Well yesterday,  she asked me for my Dr.s name and l said l did not know how to pronounce it and asked her why and she said my neighbour wanted to know...Later,  l called her back and told her she better not start calling my Dr. making problems for me and she got mad.  l called her back an hour later and apologized , reminding her about that call to my friend and l just did not want anymore problems.
So later , l went to the back to let my dog out back and knocked at her back door and the look of hate on her face was very apparent.  l told her l just did not want any problems with anyone and then she said l was always combative,  looking for a fight or telling her about the people l hate and l stared at her and said that was not true at all and she then told me to F*** Off and l said "l am not going to sit here with you telling me that" and l was very upset and got up to leave and she said,  "Wait, come and sign the birthday card for the neighbour whose birthday is today and l told her l was not signing anything and left.  
Today she was sending me joke emails like nothing happened,  l am not sure why but l am not going up to her place because l can't stand the sight of her.  l am so angry at myself for thinking she had changed and now l am stuck with her living here and dreading when l have to see her.
l have decided to just live my life like l used to,  walking everywhere because l wish she had moved with her favorite daughter in BC.  She was already at the neighbours upstairs and last night l was up until near 5 am because no pills worked for me and today,  l just feel sick inside.  l just cannot believe what is going on with the life l had before compared to now.  l stay inside because l don't want to see or talk to anyone because my Mother plays the Victim card all the time and now l wish l was anywhere but here.


----------



## Daniel (Jan 27, 2018)

> l am so angry at myself for thinking she had changed and now l am stuck with her living here and dreading when l have to see her.
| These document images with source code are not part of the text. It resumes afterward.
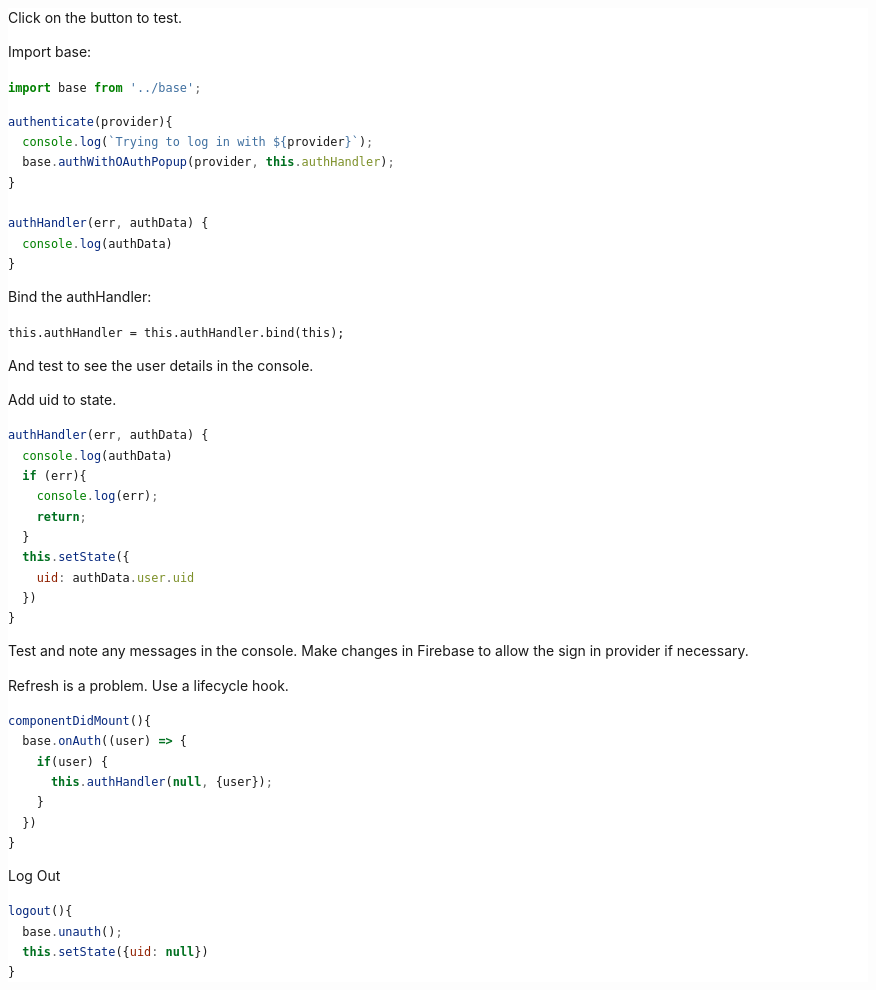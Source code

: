 Click on the button to test.

Import base:

```js
import base from '../base';
```

```js
authenticate(provider){
  console.log(`Trying to log in with ${provider}`);
  base.authWithOAuthPopup(provider, this.authHandler);
}

authHandler(err, authData) {
  console.log(authData)
}
```

Bind the authHandler:

`this.authHandler = this.authHandler.bind(this);`

And test to see the user details in the console.

Add uid to state.

```js
authHandler(err, authData) {
  console.log(authData)
  if (err){
    console.log(err);
    return;
  }
  this.setState({
    uid: authData.user.uid
  })
}
```

Test and note any messages in the console. Make changes in Firebase to allow the sign in provider if necessary.

Refresh is a problem. Use a lifecycle hook.

```js
componentDidMount(){
  base.onAuth((user) => {
    if(user) {
      this.authHandler(null, {user});
    }
  })
}
```

Log Out

```js
logout(){
  base.unauth();
  this.setState({uid: null})
}
```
I learned when doing caregiving for non-family members that the most important thing usually is not taking the behavior personally and seeing what the underlying issues may be.  Behavior is a form of communication, etc.  This is harder to do with my significant other who has bipolar disorder since I find it harder to "redirect" him instead of reacting personally.  But it's a matter of practice.  And there are lots of opportunities it seems just as he has with me


----------



## Daniel (Jan 27, 2018)

For example: 

Caregiver's Guide to Understanding Dementia Behaviors | Family Caregiver Alliance

That is about dementia but applies more generally:



> When the going gets tough, distract and redirect. If your loved one becomes upset or agitated, try changing the subject or the environment. For example, ask him for help or suggest going for a walk. It is important to connect with the person on a feeling level, before you redirect. You might say, “I see you’re feeling sad—I’m sorry you’re upset. Let’s go get something to eat.”


----------



## Daniel (Jan 27, 2018)

Handling Verbal Abuse from Elderly Parents: Responsive Behavior


----------



## Daniel (Jan 27, 2018)

The most important point there, such as if dementia is a possible issue:



> Talk to your senior’s physician about the responsive behaviour. Your doctor will help rule out some of these biological triggers...
> 
> Take care of your own emotional needs and seek the help of your doctor, family members, community support groups, counsellor or dementia support worker...
> 
> ...


----------